My plan is as follows for the next 3 months (we will still continue to try naturally as I make these changes): DHEA per my RE, Co-q 10, vitamin e, vitamin c, prenatal vitamins, b-complex vitamins per the book “It Starts With The Egg”, and 81mg aspirin, diet changes, and acupuncture per my acupuncturist. I am also continuing to exercise. At the end of three months I will ask for a repeat of my AMH and CD 3 FSH/LH/estradiol to see if there are any changes. As long as they are not worse, I will probably continue on this supplement regime as we keep trying naturally. If the numbers are worse, I am going to start exploring the idea of IVF with PGS. I may also start exploring the use of medicated cycles to maybe try and ovulate more than one egg to increase our monthly chances but from what I am reading, using these types of medications is not great for people with increased FSH (since my ovaries are already working harder to ovulate each month).
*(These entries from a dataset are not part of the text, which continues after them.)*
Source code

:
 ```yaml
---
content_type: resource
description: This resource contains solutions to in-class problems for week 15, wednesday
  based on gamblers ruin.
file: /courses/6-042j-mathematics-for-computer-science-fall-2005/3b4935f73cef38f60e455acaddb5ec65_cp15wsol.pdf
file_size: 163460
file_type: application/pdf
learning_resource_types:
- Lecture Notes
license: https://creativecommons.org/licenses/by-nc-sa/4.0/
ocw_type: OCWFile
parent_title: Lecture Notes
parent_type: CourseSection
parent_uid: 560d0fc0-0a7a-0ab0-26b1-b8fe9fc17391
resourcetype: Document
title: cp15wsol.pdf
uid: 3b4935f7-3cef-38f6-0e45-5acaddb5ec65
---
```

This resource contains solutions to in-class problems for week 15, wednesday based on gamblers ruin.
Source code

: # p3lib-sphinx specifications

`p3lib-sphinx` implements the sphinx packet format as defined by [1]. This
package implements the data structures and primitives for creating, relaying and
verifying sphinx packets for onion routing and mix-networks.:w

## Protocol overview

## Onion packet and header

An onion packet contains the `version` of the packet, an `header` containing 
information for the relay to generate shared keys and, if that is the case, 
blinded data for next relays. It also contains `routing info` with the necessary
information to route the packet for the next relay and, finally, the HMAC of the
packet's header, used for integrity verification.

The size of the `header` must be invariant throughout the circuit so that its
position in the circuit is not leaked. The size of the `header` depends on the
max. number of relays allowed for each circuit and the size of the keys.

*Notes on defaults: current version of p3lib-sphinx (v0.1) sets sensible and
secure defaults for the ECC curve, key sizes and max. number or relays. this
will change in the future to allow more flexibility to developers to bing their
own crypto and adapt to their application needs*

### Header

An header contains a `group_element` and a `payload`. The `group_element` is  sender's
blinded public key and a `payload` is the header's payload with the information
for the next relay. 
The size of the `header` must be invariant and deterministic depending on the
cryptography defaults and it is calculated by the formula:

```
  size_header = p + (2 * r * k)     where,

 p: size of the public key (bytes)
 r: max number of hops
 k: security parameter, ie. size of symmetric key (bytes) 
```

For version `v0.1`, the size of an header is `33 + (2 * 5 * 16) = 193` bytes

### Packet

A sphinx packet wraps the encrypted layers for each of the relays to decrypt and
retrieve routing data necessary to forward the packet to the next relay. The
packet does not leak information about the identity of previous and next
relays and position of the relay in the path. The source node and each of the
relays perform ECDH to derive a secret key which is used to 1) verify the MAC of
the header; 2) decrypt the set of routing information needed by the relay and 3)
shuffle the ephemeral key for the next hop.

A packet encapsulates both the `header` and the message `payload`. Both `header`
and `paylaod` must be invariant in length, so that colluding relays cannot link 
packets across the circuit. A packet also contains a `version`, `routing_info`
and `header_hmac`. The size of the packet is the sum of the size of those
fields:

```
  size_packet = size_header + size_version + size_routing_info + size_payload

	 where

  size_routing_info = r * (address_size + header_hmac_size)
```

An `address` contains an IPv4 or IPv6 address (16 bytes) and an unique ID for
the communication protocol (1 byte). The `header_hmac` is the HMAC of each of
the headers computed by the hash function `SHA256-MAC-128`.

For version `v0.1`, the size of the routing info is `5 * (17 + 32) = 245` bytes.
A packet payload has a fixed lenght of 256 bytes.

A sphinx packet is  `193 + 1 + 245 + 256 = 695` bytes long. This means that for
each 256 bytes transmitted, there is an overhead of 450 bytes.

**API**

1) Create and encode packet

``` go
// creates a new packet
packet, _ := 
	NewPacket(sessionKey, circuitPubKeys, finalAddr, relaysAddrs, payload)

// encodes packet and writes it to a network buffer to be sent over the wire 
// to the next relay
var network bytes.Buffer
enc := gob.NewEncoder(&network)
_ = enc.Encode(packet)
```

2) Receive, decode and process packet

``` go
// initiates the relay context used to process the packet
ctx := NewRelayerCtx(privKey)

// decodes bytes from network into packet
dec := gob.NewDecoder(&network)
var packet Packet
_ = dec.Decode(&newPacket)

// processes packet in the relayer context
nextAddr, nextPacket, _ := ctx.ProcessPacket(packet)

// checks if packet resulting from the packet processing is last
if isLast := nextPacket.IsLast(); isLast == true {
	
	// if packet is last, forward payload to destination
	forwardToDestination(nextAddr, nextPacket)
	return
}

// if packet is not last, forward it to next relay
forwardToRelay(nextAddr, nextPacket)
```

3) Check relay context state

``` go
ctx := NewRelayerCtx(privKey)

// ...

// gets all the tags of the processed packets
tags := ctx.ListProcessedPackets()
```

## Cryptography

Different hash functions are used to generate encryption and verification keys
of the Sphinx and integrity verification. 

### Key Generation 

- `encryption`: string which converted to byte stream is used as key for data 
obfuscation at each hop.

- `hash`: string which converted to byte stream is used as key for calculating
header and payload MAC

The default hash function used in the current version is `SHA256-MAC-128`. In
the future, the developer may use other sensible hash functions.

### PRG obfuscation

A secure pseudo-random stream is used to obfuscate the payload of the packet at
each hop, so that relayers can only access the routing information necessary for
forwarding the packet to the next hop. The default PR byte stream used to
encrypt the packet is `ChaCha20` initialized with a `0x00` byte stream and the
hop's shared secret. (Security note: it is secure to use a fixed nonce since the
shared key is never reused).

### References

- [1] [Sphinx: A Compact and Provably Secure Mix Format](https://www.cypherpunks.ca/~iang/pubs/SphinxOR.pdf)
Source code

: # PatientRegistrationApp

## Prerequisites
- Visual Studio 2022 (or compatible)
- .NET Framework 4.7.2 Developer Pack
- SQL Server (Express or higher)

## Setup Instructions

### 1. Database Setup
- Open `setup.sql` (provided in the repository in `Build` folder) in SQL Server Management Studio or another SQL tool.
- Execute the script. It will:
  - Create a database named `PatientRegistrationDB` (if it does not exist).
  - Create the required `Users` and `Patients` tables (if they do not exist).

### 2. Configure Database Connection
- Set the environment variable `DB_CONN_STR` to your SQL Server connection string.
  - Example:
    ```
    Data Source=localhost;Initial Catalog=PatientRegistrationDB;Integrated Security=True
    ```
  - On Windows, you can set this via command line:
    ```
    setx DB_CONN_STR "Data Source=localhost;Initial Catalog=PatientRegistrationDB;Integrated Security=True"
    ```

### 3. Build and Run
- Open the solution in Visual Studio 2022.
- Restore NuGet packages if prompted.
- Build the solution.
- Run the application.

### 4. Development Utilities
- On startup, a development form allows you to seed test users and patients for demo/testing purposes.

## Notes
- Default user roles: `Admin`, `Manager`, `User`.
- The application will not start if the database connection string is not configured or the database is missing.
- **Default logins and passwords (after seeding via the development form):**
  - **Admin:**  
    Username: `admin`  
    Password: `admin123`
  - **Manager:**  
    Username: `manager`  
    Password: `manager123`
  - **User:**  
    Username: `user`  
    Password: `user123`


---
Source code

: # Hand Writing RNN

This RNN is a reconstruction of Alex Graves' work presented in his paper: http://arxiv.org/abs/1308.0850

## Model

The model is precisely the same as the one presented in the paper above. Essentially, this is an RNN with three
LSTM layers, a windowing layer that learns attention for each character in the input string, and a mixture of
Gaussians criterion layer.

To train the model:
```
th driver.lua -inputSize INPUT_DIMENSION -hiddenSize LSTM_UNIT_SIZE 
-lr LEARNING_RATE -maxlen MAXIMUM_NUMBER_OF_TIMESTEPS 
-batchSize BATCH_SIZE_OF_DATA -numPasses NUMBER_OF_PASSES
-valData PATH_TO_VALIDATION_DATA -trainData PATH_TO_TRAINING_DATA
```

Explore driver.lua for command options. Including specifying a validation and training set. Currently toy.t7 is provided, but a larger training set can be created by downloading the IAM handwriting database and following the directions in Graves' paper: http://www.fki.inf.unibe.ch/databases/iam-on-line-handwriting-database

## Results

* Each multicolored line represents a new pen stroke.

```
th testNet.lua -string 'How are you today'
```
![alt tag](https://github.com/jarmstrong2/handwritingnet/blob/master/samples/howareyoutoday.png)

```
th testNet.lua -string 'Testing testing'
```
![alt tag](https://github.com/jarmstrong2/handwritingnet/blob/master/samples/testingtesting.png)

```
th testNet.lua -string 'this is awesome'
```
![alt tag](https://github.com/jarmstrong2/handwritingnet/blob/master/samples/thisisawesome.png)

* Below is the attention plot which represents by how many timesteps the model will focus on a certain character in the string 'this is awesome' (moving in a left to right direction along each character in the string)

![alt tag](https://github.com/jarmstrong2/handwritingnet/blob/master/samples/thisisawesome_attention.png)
That’s something I will need to discuss more in depth with Dr. N after three months. If we do happen to conceive, we will see what happens and if we have another miscarriage I will strongly consider proceeding to IVF (my hubby isn’t wild about this option).

My long term plan if I cannot successfully have a baby is to do donor eggs, so at least my husband can have a biological child. I would still like to be pregnant/breastfeed if possible.

Obviously this could all change but it’s the plan for the moment.

I’m not sure how I feel about all this. I was convinced that something was wrong, but I was not expecting it to be ovarian reserve or egg quality because I am still relatively young (32 next month). Also, it really does feel like a “sort of” diagnosis since I’m getting pregnant. And I’m not wild about my TSH. I wish I could convince my doctor to treat it as I think it could only help. But it’s not my realm of expertise. I’ve done a ton of reading and it seems like there is a chance we will be able to have a baby, it will just take longer. Honestly, being well versed in medical crap is more like a curse because I can’t just listen to the doctor. I’m constantly researching and asking questions but if there is anything I’ve learned in my nursing career it’s that you have to be your own advocate in the health care world or you will never get what you want or need.

Any thoughts? Or any suggestions? Or can anyone point me in the direction of bloggers with a similar problem?